## REQUIRED ACTION
Copy out all the lines of the data that hold the word "模块答疑".

## INFORMATION SUPPLIED
—————

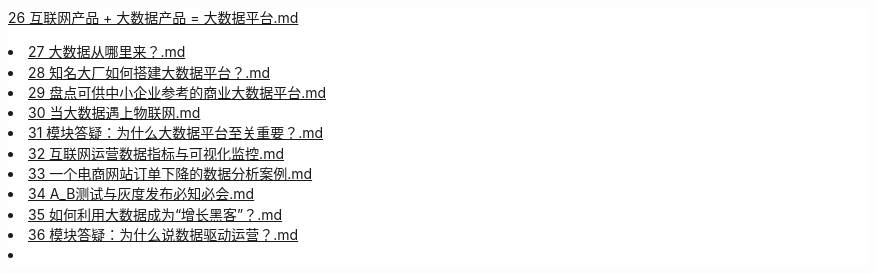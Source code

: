 <a class="menu-item" href="/%e4%b8%93%e6%a0%8f/%e4%bb%8e0%e5%bc%80%e5%a7%8b%e5%ad%a6%e5%a4%a7%e6%95%b0%e6%8d%ae/26%20%e4%ba%92%e8%81%94%e7%bd%91%e4%ba%a7%e5%93%81%20+%20%e5%a4%a7%e6%95%b0%e6%8d%ae%e4%ba%a7%e5%93%81%20=%20%e5%a4%a7%e6%95%b0%e6%8d%ae%e5%b9%b3%e5%8f%b0.md" id="26 互联网产品 + 大数据产品 = 大数据平台.md">26 互联网产品 + 大数据产品 = 大数据平台.md</a>
</li>
<li>
<a class="menu-item" href="/%e4%b8%93%e6%a0%8f/%e4%bb%8e0%e5%bc%80%e5%a7%8b%e5%ad%a6%e5%a4%a7%e6%95%b0%e6%8d%ae/27%20%e5%a4%a7%e6%95%b0%e6%8d%ae%e4%bb%8e%e5%93%aa%e9%87%8c%e6%9d%a5%ef%bc%9f.md" id="27 大数据从哪里来？.md">27 大数据从哪里来？.md</a>
</li>
<li>
<a class="menu-item" href="/%e4%b8%93%e6%a0%8f/%e4%bb%8e0%e5%bc%80%e5%a7%8b%e5%ad%a6%e5%a4%a7%e6%95%b0%e6%8d%ae/28%20%e7%9f%a5%e5%90%8d%e5%a4%a7%e5%8e%82%e5%a6%82%e4%bd%95%e6%90%ad%e5%bb%ba%e5%a4%a7%e6%95%b0%e6%8d%ae%e5%b9%b3%e5%8f%b0%ef%bc%9f.md" id="28 知名大厂如何搭建大数据平台？.md">28 知名大厂如何搭建大数据平台？.md</a>
</li>
<li>
<a class="menu-item" href="/%e4%b8%93%e6%a0%8f/%e4%bb%8e0%e5%bc%80%e5%a7%8b%e5%ad%a6%e5%a4%a7%e6%95%b0%e6%8d%ae/29%20%e7%9b%98%e7%82%b9%e5%8f%af%e4%be%9b%e4%b8%ad%e5%b0%8f%e4%bc%81%e4%b8%9a%e5%8f%82%e8%80%83%e7%9a%84%e5%95%86%e4%b8%9a%e5%a4%a7%e6%95%b0%e6%8d%ae%e5%b9%b3%e5%8f%b0.md" id="29 盘点可供中小企业参考的商业大数据平台.md">29 盘点可供中小企业参考的商业大数据平台.md</a>
</li>
<li>
<a class="menu-item" href="/%e4%b8%93%e6%a0%8f/%e4%bb%8e0%e5%bc%80%e5%a7%8b%e5%ad%a6%e5%a4%a7%e6%95%b0%e6%8d%ae/30%20%e5%bd%93%e5%a4%a7%e6%95%b0%e6%8d%ae%e9%81%87%e4%b8%8a%e7%89%a9%e8%81%94%e7%bd%91.md" id="30 当大数据遇上物联网.md">30 当大数据遇上物联网.md</a>
</li>
<li>
<a class="menu-item" href="/%e4%b8%93%e6%a0%8f/%e4%bb%8e0%e5%bc%80%e5%a7%8b%e5%ad%a6%e5%a4%a7%e6%95%b0%e6%8d%ae/31%20%e6%a8%a1%e5%9d%97%e7%ad%94%e7%96%91%ef%bc%9a%e4%b8%ba%e4%bb%80%e4%b9%88%e5%a4%a7%e6%95%b0%e6%8d%ae%e5%b9%b3%e5%8f%b0%e8%87%b3%e5%85%b3%e9%87%8d%e8%a6%81%ef%bc%9f.md" id="31 模块答疑：为什么大数据平台至关重要？.md">31 模块答疑：为什么大数据平台至关重要？.md</a>
</li>
<li>
<a class="menu-item" href="/%e4%b8%93%e6%a0%8f/%e4%bb%8e0%e5%bc%80%e5%a7%8b%e5%ad%a6%e5%a4%a7%e6%95%b0%e6%8d%ae/32%20%e4%ba%92%e8%81%94%e7%bd%91%e8%bf%90%e8%90%a5%e6%95%b0%e6%8d%ae%e6%8c%87%e6%a0%87%e4%b8%8e%e5%8f%af%e8%a7%86%e5%8c%96%e7%9b%91%e6%8e%a7.md" id="32 互联网运营数据指标与可视化监控.md">32 互联网运营数据指标与可视化监控.md</a>
</li>
<li>
<a class="menu-item" href="/%e4%b8%93%e6%a0%8f/%e4%bb%8e0%e5%bc%80%e5%a7%8b%e5%ad%a6%e5%a4%a7%e6%95%b0%e6%8d%ae/33%20%e4%b8%80%e4%b8%aa%e7%94%b5%e5%95%86%e7%bd%91%e7%ab%99%e8%ae%a2%e5%8d%95%e4%b8%8b%e9%99%8d%e7%9a%84%e6%95%b0%e6%8d%ae%e5%88%86%e6%9e%90%e6%a1%88%e4%be%8b.md" id="33 一个电商网站订单下降的数据分析案例.md">33 一个电商网站订单下降的数据分析案例.md</a>
</li>
<li>
<a class="menu-item" href="/%e4%b8%93%e6%a0%8f/%e4%bb%8e0%e5%bc%80%e5%a7%8b%e5%ad%a6%e5%a4%a7%e6%95%b0%e6%8d%ae/34%20A_B%e6%b5%8b%e8%af%95%e4%b8%8e%e7%81%b0%e5%ba%a6%e5%8f%91%e5%b8%83%e5%bf%85%e7%9f%a5%e5%bf%85%e4%bc%9a.md" id="34 A_B测试与灰度发布必知必会.md">34 A_B测试与灰度发布必知必会.md</a>
</li>
<li>
<a class="menu-item" href="/%e4%b8%93%e6%a0%8f/%e4%bb%8e0%e5%bc%80%e5%a7%8b%e5%ad%a6%e5%a4%a7%e6%95%b0%e6%8d%ae/35%20%e5%a6%82%e4%bd%95%e5%88%a9%e7%94%a8%e5%a4%a7%e6%95%b0%e6%8d%ae%e6%88%90%e4%b8%ba%e2%80%9c%e5%a2%9e%e9%95%bf%e9%bb%91%e5%ae%a2%e2%80%9d%ef%bc%9f.md" id="35 如何利用大数据成为“增长黑客”？.md">35 如何利用大数据成为“增长黑客”？.md</a>
</li>
<li>
<a class="menu-item" href="/%e4%b8%93%e6%a0%8f/%e4%bb%8e0%e5%bc%80%e5%a7%8b%e5%ad%a6%e5%a4%a7%e6%95%b0%e6%8d%ae/36%20%e6%a8%a1%e5%9d%97%e7%ad%94%e7%96%91%ef%bc%9a%e4%b8%ba%e4%bb%80%e4%b9%88%e8%af%b4%e6%95%b0%e6%8d%ae%e9%a9%b1%e5%8a%a8%e8%bf%90%e8%90%a5%ef%bc%9f.md" id="36 模块答疑：为什么说数据驱动运营？.md">36 模块答疑：为什么说数据驱动运营？.md</a>
</li>
<li>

—————

## ANSWER TO THIS TASK
<a class="menu-item" href="/%e4%b8%93%e6%a0%8f/%e4%bb%8e0%e5%bc%80%e5%a7%8b%e5%ad%a6%e5%a4%a7%e6%95%b0%e6%8d%ae/31%20%e6%a8%a1%e5%9d%97%e7%ad%94%e7%96%91%ef%bc%9a%e4%b8%ba%e4%bb%80%e4%b9%88%e5%a4%a7%e6%95%b0%e6%8d%ae%e5%b9%b3%e5%8f%b0%e8%87%b3%e5%85%b3%e9%87%8d%e8%a6%81%ef%bc%9f.md" id="31 模块答疑：为什么大数据平台至关重要？.md">31 模块答疑：为什么大数据平台至关重要？.md</a>
<a class="menu-item" href="/%e4%b8%93%e6%a0%8f/%e4%bb%8e0%e5%bc%80%e5%a7%8b%e5%ad%a6%e5%a4%a7%e6%95%b0%e6%8d%ae/36%20%e6%a8%a1%e5%9d%97%e7%ad%94%e7%96%91%ef%bc%9a%e4%b8%ba%e4%bb%80%e4%b9%88%e8%af%b4%e6%95%b0%e6%8d%ae%e9%a9%b1%e5%8a%a8%e8%bf%90%e8%90%a5%ef%bc%9f.md" id="36 模块答疑：为什么说数据驱动运营？.md">36 模块答疑：为什么说数据驱动运营？.md</a>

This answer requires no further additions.